The rest of the scenario, according to the authors, plays out according to script: the president appoints his Attorney General and the Department of Justice as the lead federal agency to handle the “crisis.” He calls up the South Carolina National Guard to federal service. The Joint Chiefs draw up an action plan. Northern Command (tasked to provide military support for civil authorities inside the United States) calls up the Fifth U.S. Army for operations, calling it a Joint Task Force, and alerts Army units at nearby Fort Bragg, North Carolina, and Fort Stewart, Georgia, and the marines at Camp Lejuene, North Carolina, for duty.
The authors point out some of the logistical difficulties involved. The mainstream media will be all over the event like flies in a barnyard. Gathering data on the insurgents will be problematic.

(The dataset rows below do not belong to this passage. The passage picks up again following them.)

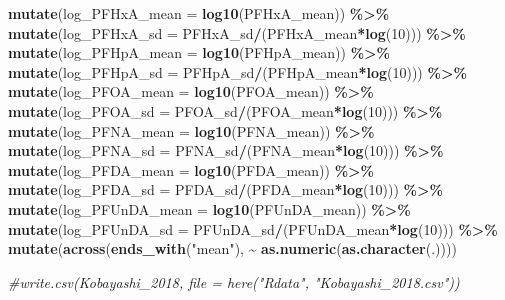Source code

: \documentclass[
]{article}
\newenvironment{Shaded}{\begin{snugshade}}{\end{snugshade}}
\newcommand{\AttributeTok}[1]{\textcolor[rgb]{0.13,0.29,0.53}{#1}}
\newcommand{\CommentTok}[1]{\textcolor[rgb]{0.56,0.35,0.01}{\textit{#1}}}
\newcommand{\DecValTok}[1]{\textcolor[rgb]{0.00,0.00,0.81}{#1}}
\newcommand{\FunctionTok}[1]{\textcolor[rgb]{0.13,0.29,0.53}{\textbf{#1}}}
\newcommand{\NormalTok}[1]{#1}
\newcommand{\SpecialCharTok}[1]{\textcolor[rgb]{0.81,0.36,0.00}{\textbf{#1}}}
\newcommand{\StringTok}[1]{\textcolor[rgb]{0.31,0.60,0.02}{#1}}
\begin{document}
\begin{Shaded}
\begin{Highlighting}[]
  \FunctionTok{mutate}\NormalTok{(}\AttributeTok{log\_PFHxA\_mean =} \FunctionTok{log10}\NormalTok{(PFHxA\_mean)) }\SpecialCharTok{\%\textgreater{}\%} 
  \FunctionTok{mutate}\NormalTok{(}\AttributeTok{log\_PFHxA\_sd =}\NormalTok{ PFHxA\_sd}\SpecialCharTok{/}\NormalTok{(PFHxA\_mean}\SpecialCharTok{*}\FunctionTok{log}\NormalTok{(}\DecValTok{10}\NormalTok{))) }\SpecialCharTok{\%\textgreater{}\%}
  \FunctionTok{mutate}\NormalTok{(}\AttributeTok{log\_PFHpA\_mean =} \FunctionTok{log10}\NormalTok{(PFHpA\_mean)) }\SpecialCharTok{\%\textgreater{}\%} 
  \FunctionTok{mutate}\NormalTok{(}\AttributeTok{log\_PFHpA\_sd =}\NormalTok{ PFHpA\_sd}\SpecialCharTok{/}\NormalTok{(PFHpA\_mean}\SpecialCharTok{*}\FunctionTok{log}\NormalTok{(}\DecValTok{10}\NormalTok{))) }\SpecialCharTok{\%\textgreater{}\%}
  \FunctionTok{mutate}\NormalTok{(}\AttributeTok{log\_PFOA\_mean =} \FunctionTok{log10}\NormalTok{(PFOA\_mean)) }\SpecialCharTok{\%\textgreater{}\%} 
  \FunctionTok{mutate}\NormalTok{(}\AttributeTok{log\_PFOA\_sd =}\NormalTok{ PFOA\_sd}\SpecialCharTok{/}\NormalTok{(PFOA\_mean}\SpecialCharTok{*}\FunctionTok{log}\NormalTok{(}\DecValTok{10}\NormalTok{))) }\SpecialCharTok{\%\textgreater{}\%}
  \FunctionTok{mutate}\NormalTok{(}\AttributeTok{log\_PFNA\_mean =} \FunctionTok{log10}\NormalTok{(PFNA\_mean)) }\SpecialCharTok{\%\textgreater{}\%} 
  \FunctionTok{mutate}\NormalTok{(}\AttributeTok{log\_PFNA\_sd =}\NormalTok{ PFNA\_sd}\SpecialCharTok{/}\NormalTok{(PFNA\_mean}\SpecialCharTok{*}\FunctionTok{log}\NormalTok{(}\DecValTok{10}\NormalTok{))) }\SpecialCharTok{\%\textgreater{}\%}
  \FunctionTok{mutate}\NormalTok{(}\AttributeTok{log\_PFDA\_mean =} \FunctionTok{log10}\NormalTok{(PFDA\_mean)) }\SpecialCharTok{\%\textgreater{}\%} 
  \FunctionTok{mutate}\NormalTok{(}\AttributeTok{log\_PFDA\_sd =}\NormalTok{ PFDA\_sd}\SpecialCharTok{/}\NormalTok{(PFDA\_mean}\SpecialCharTok{*}\FunctionTok{log}\NormalTok{(}\DecValTok{10}\NormalTok{))) }\SpecialCharTok{\%\textgreater{}\%}
  \FunctionTok{mutate}\NormalTok{(}\AttributeTok{log\_PFUnDA\_mean =} \FunctionTok{log10}\NormalTok{(PFUnDA\_mean)) }\SpecialCharTok{\%\textgreater{}\%} 
  \FunctionTok{mutate}\NormalTok{(}\AttributeTok{log\_PFUnDA\_sd =}\NormalTok{ PFUnDA\_sd}\SpecialCharTok{/}\NormalTok{(PFUnDA\_mean}\SpecialCharTok{*}\FunctionTok{log}\NormalTok{(}\DecValTok{10}\NormalTok{))) }\SpecialCharTok{\%\textgreater{}\%}
  \FunctionTok{mutate}\NormalTok{(}\FunctionTok{across}\NormalTok{(}\FunctionTok{ends\_with}\NormalTok{(}\StringTok{"mean"}\NormalTok{), }\SpecialCharTok{\textasciitilde{}} \FunctionTok{as.numeric}\NormalTok{(}\FunctionTok{as.character}\NormalTok{(.))))}

\CommentTok{\#write.csv(Kobayashi\_2018, file = here("Rdata", "Kobayashi\_2018.csv"))}
\end{Highlighting}
\end{Shaded}
\end{document}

Any outrageous behavior by those forces will likely generate support for the rebels. Facebook, Twitter and other electronic media will provide information to observers outside the control of the mainstream media. The soldiers will no doubt have loyalties to people they know who are living in Darlington, and so their response to orders to put down the resurrection by firing on them may be questionable. Say the authors: “Countering Al Qaeda web-based propaganda is one thing, countering domestic information bombardments is another … entirely.”
But job one is to put pressure on the rebels and force them to give up their control by persuading them that their efforts are fruitless and continued resistance will be disastrous for them:
The pace of the operation needs to be deliberate and controlled. Combat units will conduct overt Show of Force operations to remind the insurrectionists they are now facing professional military forces, with all the training and equipment that implies. Army and Marine units will remove road blocks and check points both overtly and covertly with minimum essential force to ratchet up pressure continually on insurrectionist leadership…

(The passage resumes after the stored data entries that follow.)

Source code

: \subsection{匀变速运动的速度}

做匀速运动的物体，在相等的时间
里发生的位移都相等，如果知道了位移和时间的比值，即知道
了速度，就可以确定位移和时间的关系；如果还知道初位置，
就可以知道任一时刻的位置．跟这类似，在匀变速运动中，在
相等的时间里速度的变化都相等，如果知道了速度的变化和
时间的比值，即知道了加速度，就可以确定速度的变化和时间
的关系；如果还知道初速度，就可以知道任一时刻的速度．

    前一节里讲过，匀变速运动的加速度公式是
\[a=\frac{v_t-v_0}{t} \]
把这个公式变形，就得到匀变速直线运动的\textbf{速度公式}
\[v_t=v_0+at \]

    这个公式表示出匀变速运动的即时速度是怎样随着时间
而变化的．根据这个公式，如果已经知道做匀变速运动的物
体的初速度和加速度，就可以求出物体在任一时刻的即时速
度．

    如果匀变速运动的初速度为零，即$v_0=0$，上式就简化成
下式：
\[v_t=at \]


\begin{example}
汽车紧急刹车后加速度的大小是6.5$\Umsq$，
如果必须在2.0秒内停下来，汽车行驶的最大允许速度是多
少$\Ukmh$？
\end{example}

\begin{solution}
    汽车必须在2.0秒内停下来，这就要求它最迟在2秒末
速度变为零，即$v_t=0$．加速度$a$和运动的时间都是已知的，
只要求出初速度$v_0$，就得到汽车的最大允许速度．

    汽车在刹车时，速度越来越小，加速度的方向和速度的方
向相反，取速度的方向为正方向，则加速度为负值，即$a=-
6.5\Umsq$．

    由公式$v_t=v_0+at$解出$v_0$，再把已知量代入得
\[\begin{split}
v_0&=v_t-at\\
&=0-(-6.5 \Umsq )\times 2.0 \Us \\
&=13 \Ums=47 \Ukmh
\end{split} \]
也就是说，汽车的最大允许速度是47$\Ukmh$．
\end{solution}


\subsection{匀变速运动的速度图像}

Federal forces continue to tighten the noose as troops seize and secure power and water stations, radio and TV stations, and hospitals. The final phase of the operation, restoring order and returning properly elected officials to their offices, will be the most sensitive.
The fate of the rebels is certain. Faced with overwhelming force by trained professionals in the art of killing and “securing rebel territory,” it’s just a matter of time. Conclude the authors:
War, and the use of federal military force on U.S. soil, remains an extension of policy by other means.
Given the invocation of the Insurrection Act, the federal government must defeat the insurrection, preferably with minimum force. Insurrectionists and their sympathizers must have no doubt that an uprising against the Constitution will be defeated. Dealing with the leaders of the insurrection can be left to the proper authorities, but drawing from America history, military advice would suggest an amnesty for individual members of the militia and prosecution for leaders of the movement who broke the law.
But such an outcome will be certain only if the curricula in the various war colleges includes a careful assessment and development of plans to neutralize such “threats” to national sovereignty:
The subject of how American armed forces will conduct security and defense operations within the continental U.S. must be addressed in the curricula of our Staff and War Colleges.